What's interesting about the Tuyugou Valley is that it sat within the Turpan Depression that is known to be the second or third lowest point on Earth and houses many historic sites easily going back 3000 years.  The Mazar Village is one of these historical sites. It is said that there is a holy cave at the Mazar Village that is documented in the Koran.  

Legend has it that two missionaries entered XinJiang in hopes of spreading the Islamic faith.  However, they were soon hunted by the miliary.  The two missionaries came upon a pair of shepherds and their dog.  After some conversation with the missionaries, the shepherds decided to help them escape.  After several days, maybe even weeks, they were running short on supplies and the shepherds wanted their dog to leave and run to freedom.  However, the loyal dog would not stop following.  The shepherds got desperate and crippled the dog to leave him behind, but still he would follow.  In the end, they hid in a cave with the dog as their guardian; and that was how the holy cave came to be.
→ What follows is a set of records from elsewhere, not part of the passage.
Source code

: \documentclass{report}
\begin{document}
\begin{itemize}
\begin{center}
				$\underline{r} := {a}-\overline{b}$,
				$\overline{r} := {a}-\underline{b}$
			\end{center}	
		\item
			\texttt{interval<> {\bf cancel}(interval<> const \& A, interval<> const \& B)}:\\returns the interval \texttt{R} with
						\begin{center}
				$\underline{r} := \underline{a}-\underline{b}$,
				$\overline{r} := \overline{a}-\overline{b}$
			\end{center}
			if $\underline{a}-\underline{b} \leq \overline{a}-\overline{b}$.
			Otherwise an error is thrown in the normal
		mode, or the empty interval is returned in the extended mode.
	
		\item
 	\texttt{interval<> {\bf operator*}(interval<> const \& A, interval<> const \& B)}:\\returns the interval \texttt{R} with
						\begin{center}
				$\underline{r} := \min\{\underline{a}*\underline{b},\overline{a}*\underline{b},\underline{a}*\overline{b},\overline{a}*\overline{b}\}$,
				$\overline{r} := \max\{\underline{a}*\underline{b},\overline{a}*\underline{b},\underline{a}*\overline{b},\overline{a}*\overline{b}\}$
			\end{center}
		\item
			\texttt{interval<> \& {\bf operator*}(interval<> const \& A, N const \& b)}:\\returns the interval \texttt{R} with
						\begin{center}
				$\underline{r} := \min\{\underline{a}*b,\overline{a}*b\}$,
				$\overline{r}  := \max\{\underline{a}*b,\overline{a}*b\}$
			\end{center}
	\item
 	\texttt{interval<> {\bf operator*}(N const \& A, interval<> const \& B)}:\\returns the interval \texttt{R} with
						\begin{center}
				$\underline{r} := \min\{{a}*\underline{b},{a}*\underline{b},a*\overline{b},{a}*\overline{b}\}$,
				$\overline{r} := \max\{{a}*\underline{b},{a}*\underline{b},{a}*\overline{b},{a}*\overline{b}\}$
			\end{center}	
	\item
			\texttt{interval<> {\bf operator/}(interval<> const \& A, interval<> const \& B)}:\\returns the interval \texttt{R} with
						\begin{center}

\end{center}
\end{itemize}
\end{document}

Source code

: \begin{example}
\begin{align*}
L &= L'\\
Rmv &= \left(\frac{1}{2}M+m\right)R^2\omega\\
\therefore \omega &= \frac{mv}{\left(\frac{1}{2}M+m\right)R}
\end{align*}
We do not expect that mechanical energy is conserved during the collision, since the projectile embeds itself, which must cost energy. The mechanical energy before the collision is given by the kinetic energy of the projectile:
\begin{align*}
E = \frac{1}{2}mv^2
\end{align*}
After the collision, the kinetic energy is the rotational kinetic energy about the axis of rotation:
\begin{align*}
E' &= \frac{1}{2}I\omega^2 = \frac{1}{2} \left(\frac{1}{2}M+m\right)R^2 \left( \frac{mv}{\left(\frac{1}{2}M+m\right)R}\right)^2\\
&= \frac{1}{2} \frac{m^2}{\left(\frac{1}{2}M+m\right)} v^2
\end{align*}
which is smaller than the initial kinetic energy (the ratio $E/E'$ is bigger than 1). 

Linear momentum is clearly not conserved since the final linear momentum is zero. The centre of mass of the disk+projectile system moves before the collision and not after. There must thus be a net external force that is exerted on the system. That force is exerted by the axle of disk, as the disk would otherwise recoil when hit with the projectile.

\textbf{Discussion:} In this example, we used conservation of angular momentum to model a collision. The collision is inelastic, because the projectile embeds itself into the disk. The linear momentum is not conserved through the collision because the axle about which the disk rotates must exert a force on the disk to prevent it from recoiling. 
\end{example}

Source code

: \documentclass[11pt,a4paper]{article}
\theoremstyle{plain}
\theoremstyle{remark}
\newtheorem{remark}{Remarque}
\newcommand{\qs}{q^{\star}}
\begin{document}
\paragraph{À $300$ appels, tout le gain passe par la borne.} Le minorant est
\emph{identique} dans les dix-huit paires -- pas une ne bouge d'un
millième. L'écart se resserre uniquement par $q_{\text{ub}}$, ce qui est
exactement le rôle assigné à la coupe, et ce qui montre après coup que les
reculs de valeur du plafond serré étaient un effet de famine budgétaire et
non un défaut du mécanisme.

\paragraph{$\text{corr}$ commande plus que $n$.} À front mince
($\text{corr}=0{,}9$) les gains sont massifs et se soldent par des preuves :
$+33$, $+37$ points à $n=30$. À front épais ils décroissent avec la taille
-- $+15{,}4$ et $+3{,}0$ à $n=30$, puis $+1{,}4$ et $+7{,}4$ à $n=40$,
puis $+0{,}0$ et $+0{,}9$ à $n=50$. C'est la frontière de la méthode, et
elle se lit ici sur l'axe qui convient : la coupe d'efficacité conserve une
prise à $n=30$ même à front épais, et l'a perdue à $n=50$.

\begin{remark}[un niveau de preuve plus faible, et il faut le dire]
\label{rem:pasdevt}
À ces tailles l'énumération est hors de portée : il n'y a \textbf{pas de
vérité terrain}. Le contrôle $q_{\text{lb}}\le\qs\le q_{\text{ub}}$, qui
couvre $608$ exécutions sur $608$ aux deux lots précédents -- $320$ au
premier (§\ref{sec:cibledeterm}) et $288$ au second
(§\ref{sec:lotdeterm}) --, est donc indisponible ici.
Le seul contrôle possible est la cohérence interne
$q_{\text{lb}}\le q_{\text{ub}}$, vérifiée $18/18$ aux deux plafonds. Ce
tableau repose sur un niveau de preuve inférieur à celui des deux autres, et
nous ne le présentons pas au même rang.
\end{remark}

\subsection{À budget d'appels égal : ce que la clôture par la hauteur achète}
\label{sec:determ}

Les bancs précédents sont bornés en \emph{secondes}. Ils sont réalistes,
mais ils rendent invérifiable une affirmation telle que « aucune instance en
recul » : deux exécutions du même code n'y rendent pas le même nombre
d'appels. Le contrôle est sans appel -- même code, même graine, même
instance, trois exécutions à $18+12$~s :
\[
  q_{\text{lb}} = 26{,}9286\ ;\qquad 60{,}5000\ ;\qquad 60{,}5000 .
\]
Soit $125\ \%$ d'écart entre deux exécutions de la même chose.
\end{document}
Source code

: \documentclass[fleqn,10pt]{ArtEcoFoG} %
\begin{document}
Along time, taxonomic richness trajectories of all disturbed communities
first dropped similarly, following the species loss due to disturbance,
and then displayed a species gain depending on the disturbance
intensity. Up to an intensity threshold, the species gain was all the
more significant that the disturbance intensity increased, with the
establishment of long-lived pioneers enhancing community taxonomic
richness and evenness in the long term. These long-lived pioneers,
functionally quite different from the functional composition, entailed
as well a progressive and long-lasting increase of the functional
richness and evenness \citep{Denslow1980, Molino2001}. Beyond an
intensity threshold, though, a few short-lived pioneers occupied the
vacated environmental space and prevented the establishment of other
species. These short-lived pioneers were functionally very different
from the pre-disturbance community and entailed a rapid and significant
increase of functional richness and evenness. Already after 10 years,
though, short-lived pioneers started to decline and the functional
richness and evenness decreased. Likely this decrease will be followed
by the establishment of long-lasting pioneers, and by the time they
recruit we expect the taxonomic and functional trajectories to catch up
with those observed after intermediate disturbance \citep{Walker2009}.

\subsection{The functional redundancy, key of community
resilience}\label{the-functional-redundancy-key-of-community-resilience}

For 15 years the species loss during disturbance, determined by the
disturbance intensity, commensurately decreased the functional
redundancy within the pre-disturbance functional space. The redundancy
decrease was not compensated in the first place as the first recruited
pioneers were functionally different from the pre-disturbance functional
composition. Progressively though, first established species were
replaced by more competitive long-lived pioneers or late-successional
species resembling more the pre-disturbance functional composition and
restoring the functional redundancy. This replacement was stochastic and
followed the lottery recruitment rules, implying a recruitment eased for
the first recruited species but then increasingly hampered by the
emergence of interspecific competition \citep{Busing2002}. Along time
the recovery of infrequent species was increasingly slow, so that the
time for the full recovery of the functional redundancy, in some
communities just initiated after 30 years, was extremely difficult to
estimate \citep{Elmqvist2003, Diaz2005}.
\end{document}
The view from up top; we had to climb a steep sandy hill at the edge of the village to get to this photographic point.  The descent was rather interesting as the dry sand made it ridiculously slippery even though I was in my sneakers.  Annie's descent was most memorable as she was in her sandals, screaming, giggling, and sliding.

Kel crept out to the edge for his photos; I  wouldn't dare as I could foresee myself slipping and rolling down every which way.

The other side of the village where the pond is; you can see the Buddha Grottoes in the mountains.  However, they are no longer open to the public due to damage done over the years.  Another memorable thing about the village is that there's a murky creek that runs through it to this pond; like the water was actually brown.  And the villagers actually use this as their drinking water.  Our guide told us that the locals would have to let the water sit in their bucket overnight for the sediments to settle before using it.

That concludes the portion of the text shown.